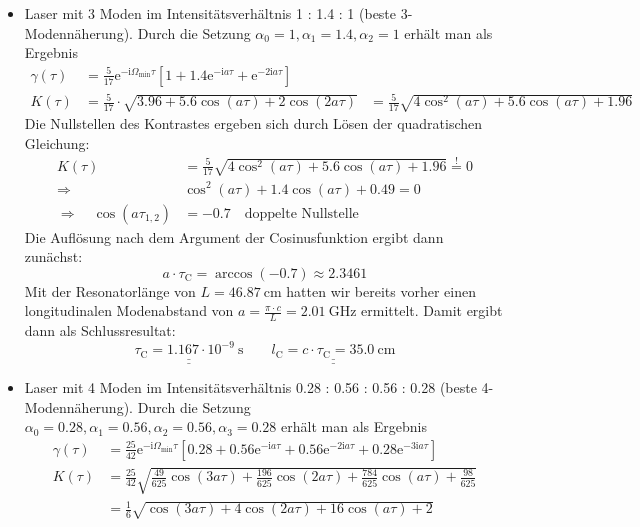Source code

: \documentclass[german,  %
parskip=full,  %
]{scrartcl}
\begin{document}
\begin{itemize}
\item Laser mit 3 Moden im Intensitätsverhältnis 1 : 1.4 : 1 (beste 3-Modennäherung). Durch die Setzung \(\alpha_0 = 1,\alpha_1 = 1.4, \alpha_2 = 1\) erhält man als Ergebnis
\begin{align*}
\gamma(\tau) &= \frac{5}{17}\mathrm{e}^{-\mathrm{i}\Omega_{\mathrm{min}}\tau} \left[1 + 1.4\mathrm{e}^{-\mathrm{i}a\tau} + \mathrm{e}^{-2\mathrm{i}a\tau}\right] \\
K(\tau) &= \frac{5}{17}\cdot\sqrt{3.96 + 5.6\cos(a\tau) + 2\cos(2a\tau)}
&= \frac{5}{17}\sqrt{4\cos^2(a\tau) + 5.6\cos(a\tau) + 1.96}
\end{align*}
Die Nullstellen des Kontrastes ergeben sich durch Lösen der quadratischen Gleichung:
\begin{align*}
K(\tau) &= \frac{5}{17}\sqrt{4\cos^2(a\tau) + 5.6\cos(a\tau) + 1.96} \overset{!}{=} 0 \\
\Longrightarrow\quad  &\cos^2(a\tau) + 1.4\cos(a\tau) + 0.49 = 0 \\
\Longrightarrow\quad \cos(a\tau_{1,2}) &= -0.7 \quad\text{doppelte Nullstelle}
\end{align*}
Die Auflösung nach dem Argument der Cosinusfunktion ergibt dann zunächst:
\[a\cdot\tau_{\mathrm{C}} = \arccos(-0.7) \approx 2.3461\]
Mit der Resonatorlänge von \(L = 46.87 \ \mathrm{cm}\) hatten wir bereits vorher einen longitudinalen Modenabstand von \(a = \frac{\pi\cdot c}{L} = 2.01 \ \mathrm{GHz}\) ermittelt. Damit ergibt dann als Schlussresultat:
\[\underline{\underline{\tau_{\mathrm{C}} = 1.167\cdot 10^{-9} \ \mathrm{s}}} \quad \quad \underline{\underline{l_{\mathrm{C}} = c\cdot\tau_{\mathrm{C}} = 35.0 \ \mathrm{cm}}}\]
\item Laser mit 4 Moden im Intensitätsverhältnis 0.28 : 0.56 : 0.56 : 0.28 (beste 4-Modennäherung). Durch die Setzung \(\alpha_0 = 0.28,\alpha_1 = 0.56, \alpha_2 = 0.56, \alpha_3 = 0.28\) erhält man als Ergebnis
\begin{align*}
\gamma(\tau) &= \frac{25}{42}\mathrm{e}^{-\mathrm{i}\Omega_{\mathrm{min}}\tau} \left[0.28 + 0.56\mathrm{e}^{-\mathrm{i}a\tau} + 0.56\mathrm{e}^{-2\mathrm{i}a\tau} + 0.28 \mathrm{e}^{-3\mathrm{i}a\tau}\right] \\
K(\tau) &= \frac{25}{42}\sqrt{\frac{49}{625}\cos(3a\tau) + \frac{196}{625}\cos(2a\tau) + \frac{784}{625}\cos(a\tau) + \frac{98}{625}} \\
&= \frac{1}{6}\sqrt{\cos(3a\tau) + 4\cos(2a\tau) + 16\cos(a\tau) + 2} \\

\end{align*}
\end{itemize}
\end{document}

## DESCRIPTION OF THE TASK
Output the data above in full and exactly, with every image left out.

## WRITTEN RESPONSE
Source code

: \documentclass[german,  %
parskip=full,  %
]{scrartcl}
\begin{document}
\begin{itemize}
\item Laser mit 3 Moden im Intensitätsverhältnis 1 : 1.4 : 1 (beste 3-Modennäherung). Durch die Setzung \(\alpha_0 = 1,\alpha_1 = 1.4, \alpha_2 = 1\) erhält man als Ergebnis
\begin{align*}
\gamma(\tau) &= \frac{5}{17}\mathrm{e}^{-\mathrm{i}\Omega_{\mathrm{min}}\tau} \left[1 + 1.4\mathrm{e}^{-\mathrm{i}a\tau} + \mathrm{e}^{-2\mathrm{i}a\tau}\right] \\
K(\tau) &= \frac{5}{17}\cdot\sqrt{3.96 + 5.6\cos(a\tau) + 2\cos(2a\tau)}
&= \frac{5}{17}\sqrt{4\cos^2(a\tau) + 5.6\cos(a\tau) + 1.96}
\end{align*}
Die Nullstellen des Kontrastes ergeben sich durch Lösen der quadratischen Gleichung:
\begin{align*}
K(\tau) &= \frac{5}{17}\sqrt{4\cos^2(a\tau) + 5.6\cos(a\tau) + 1.96} \overset{!}{=} 0 \\
\Longrightarrow\quad  &\cos^2(a\tau) + 1.4\cos(a\tau) + 0.49 = 0 \\
\Longrightarrow\quad \cos(a\tau_{1,2}) &= -0.7 \quad\text{doppelte Nullstelle}
\end{align*}
Die Auflösung nach dem Argument der Cosinusfunktion ergibt dann zunächst:
\[a\cdot\tau_{\mathrm{C}} = \arccos(-0.7) \approx 2.3461\]
Mit der Resonatorlänge von \(L = 46.87 \ \mathrm{cm}\) hatten wir bereits vorher einen longitudinalen Modenabstand von \(a = \frac{\pi\cdot c}{L} = 2.01 \ \mathrm{GHz}\) ermittelt. Damit ergibt dann als Schlussresultat:
\[\underline{\underline{\tau_{\mathrm{C}} = 1.167\cdot 10^{-9} \ \mathrm{s}}} \quad \quad \underline{\underline{l_{\mathrm{C}} = c\cdot\tau_{\mathrm{C}} = 35.0 \ \mathrm{cm}}}\]
\item Laser mit 4 Moden im Intensitätsverhältnis 0.28 : 0.56 : 0.56 : 0.28 (beste 4-Modennäherung). Durch die Setzung \(\alpha_0 = 0.28,\alpha_1 = 0.56, \alpha_2 = 0.56, \alpha_3 = 0.28\) erhält man als Ergebnis
\begin{align*}
\gamma(\tau) &= \frac{25}{42}\mathrm{e}^{-\mathrm{i}\Omega_{\mathrm{min}}\tau} \left[0.28 + 0.56\mathrm{e}^{-\mathrm{i}a\tau} + 0.56\mathrm{e}^{-2\mathrm{i}a\tau} + 0.28 \mathrm{e}^{-3\mathrm{i}a\tau}\right] \\
K(\tau) &= \frac{25}{42}\sqrt{\frac{49}{625}\cos(3a\tau) + \frac{196}{625}\cos(2a\tau) + \frac{784}{625}\cos(a\tau) + \frac{98}{625}} \\
&= \frac{1}{6}\sqrt{\cos(3a\tau) + 4\cos(2a\tau) + 16\cos(a\tau) + 2} \\

\end{align*}
\end{itemize}
\end{document}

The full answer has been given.